Think of when you used an app or a website lately. You probably don’t remember the experience of using it.
You may remember the content or the functionality, but the actual experience of using didn’t strike you. That how it should be – it was well designed seamlessly.
What you do remember is bad user experiences that annoyed you because it wasted your time and energy. Well designed user experience should blend seamlessly into the background. The only time is should stand out is if it is so well designed you consciously think, “Wow this is a joy to use!”
When customers come to your site, you have only seconds to influence them; investing in UX optimization is necessary to quickly gain trust, brand recognition and ensure user retention. Good UX design means better business and a well-designed user experience could boost your conversion rate by up to 400%, shows study.
User Experience (UX) is how a person feels when interfacing with a system. This includes a website, web application, desktop software and basically any form of human/device interaction. UX success aims to create a seamless experience for users to get from A to B, finding all the resources needed at an easy and fast rate.
People often confuse usability with user experience and ease of use. Usability is a component of user experience (UX) design. Nielsen Norman Group—a pioneer in the UX field— states that usability is the second level in user experience. Usability comes after utility and before desirability and brand experience. So, after you’ve determined that your item can solve users’ problems, you must address its usability. A design’s usability depends on how well its features accommodate users’ needs and contexts.
UX is a important part of a Customer Experience (CX), but CX encompasses more and includes the overall interactions the user experiences with brands measured by metrics ranging from promotions, culture influences, and loyalty.
User Experience (UX) is all about how easily an app or a web page allows a user do what they want to do and enjoy doing it. It can be measured with stickiness metrics through success rates, monthly users, bounce rates, and more, by following journey and completion tasks through touch points and clicks.
Struggling to find useful UX-metrics?
What kind of user-centered metrics can be used for decision making? How do giant companies like Google, Facebook, Netflix manage their UX research on such a vast scale with different social and economic behavior? Google UX research experts came up with the HEART Framework to specifically target this kind of measurement.
The Google HEART framework stands on five pillars
Happiness
Engagement
Adoption
Retention
Task Success
Metrics should be chosen in combination based on the outcomes required from the metrics, not all projects will require all the metrics.
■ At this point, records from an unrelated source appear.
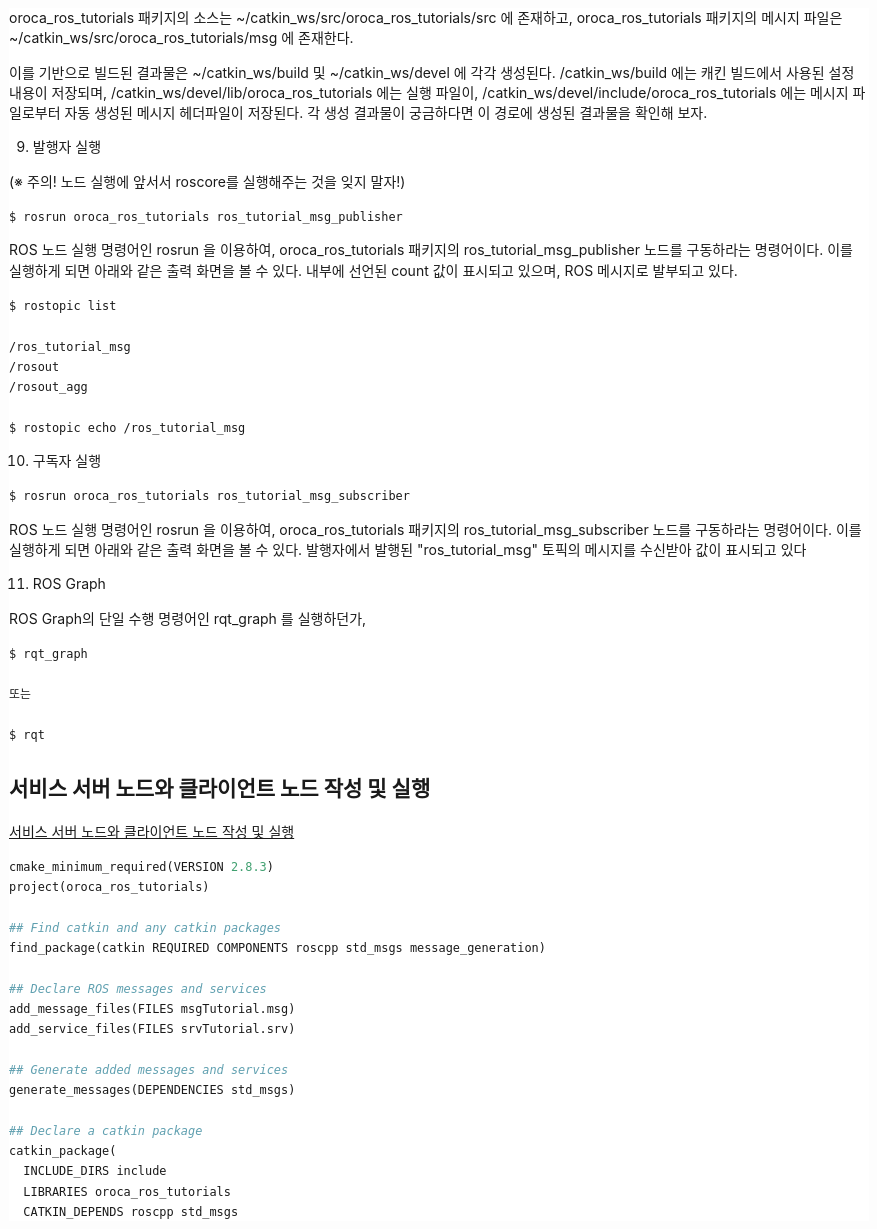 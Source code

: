 oroca_ros_tutorials 패키지의 소스는 ~/catkin_ws/src/oroca_ros_tutorials/src 에 존재하고,
oroca_ros_tutorials 패키지의 메시지 파일은 ~/catkin_ws/src/oroca_ros_tutorials/msg 에 존재한다.

이를 기반으로 빌드된 결과물은 ~/catkin_ws/build 및 ~/catkin_ws/devel 에 각각 생성된다.
/catkin_ws/build 에는 캐킨 빌드에서 사용된 설정 내용이 저장되며,
/catkin_ws/devel/lib/oroca_ros_tutorials 에는 실행 파일이,
/catkin_ws/devel/include/oroca_ros_tutorials 에는 메시지 파일로부터 자동 생성된 메시지 헤더파일이 저장된다.
각 생성 결과물이 궁금하다면 이 경로에 생성된 결과물을 확인해 보자.

9) 발행자 실행

(※ 주의! 노드 실행에 앞서서 roscore를 실행해주는 것을 잊지 말자!)
```
$ rosrun oroca_ros_tutorials ros_tutorial_msg_publisher
```
ROS 노드 실행 명령어인 rosrun 을 이용하여, oroca_ros_tutorials 패키지의 ros_tutorial_msg_publisher 노드를 구동하라는 명령어이다. 이를 실행하게 되면 아래와 같은 출력 화면을 볼 수 있다. 내부에 선언된 count 값이 표시되고 있으며, ROS 메시지로 발부되고 있다.

```
$ rostopic list

/ros_tutorial_msg
/rosout
/rosout_agg

$ rostopic echo /ros_tutorial_msg
```

10) 구독자 실행
```
$ rosrun oroca_ros_tutorials ros_tutorial_msg_subscriber 
```
ROS 노드 실행 명령어인 rosrun 을 이용하여, oroca_ros_tutorials 패키지의 ros_tutorial_msg_subscriber  노드를 구동하라는 명령어이다. 이를 실행하게 되면 아래와 같은 출력 화면을 볼 수 있다. 발행자에서 발행된 "ros_tutorial_msg" 토픽의 메시지를 수신받아 값이 표시되고 있다

11) ROS Graph

ROS Graph의 단일 수행 명령어인 rqt_graph 를 실행하던가,
```
$ rqt_graph

또는

$ rqt
```

## 서비스 서버 노드와 클라이언트 노드 작성 및 실행
[서비스 서버 노드와 클라이언트 노드 작성 및 실행](https://cafe.naver.com/openrt/3044)

```python
cmake_minimum_required(VERSION 2.8.3)
project(oroca_ros_tutorials)

## Find catkin and any catkin packages
find_package(catkin REQUIRED COMPONENTS roscpp std_msgs message_generation)

## Declare ROS messages and services
add_message_files(FILES msgTutorial.msg)
add_service_files(FILES srvTutorial.srv)

## Generate added messages and services
generate_messages(DEPENDENCIES std_msgs)

## Declare a catkin package
catkin_package(
  INCLUDE_DIRS include
  LIBRARIES oroca_ros_tutorials
  CATKIN_DEPENDS roscpp std_msgs
```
Learn more in UX-Planets article.
If you’re not fully experienced in UX and Usability, take an online course on User Experience.
Explore more about UX Research:
The Best UX Tools For User Research
Qualitative Mobile App Analytics
Bugsee
Bugsee is a mobile analytics solution focused mostly on bug/crash reporting.
The software provides mobile professionals with tools like crashed session recordings, console logs and network traffic analysis, which allow your team to track bug/crashes more efficiently and save time and resources.
UXcam
UXcam is the pioneer of Qualitative Analytics. It is one of the first platforms to introduce this approach and unlike Bugsee, UXcam is not only focused on bug/crash reporting but also provides a wide range of solutions to help you monitor and optimize different aspects of your app. You can see how they interact with your app, what their journey looks like and how they prefer to navigate. From this data, you can instantly gain actionable insights. UXcam also integrates with Google Analytics, Salesforce and Slack among others.
UXcam analyzes the micro interaction data gathered and provides you with powerful visual tools such as:
– Session replay and analysis.
– Screen heatmap and analysis.
– Rage tap heatmaps
– Unresponsive gesture heatmaps with all the data on various gestures used to interact with your app (taps, double-taps, swipes, pinches. This data is then presented visually, as a heat map, on a layer placed over the actual app.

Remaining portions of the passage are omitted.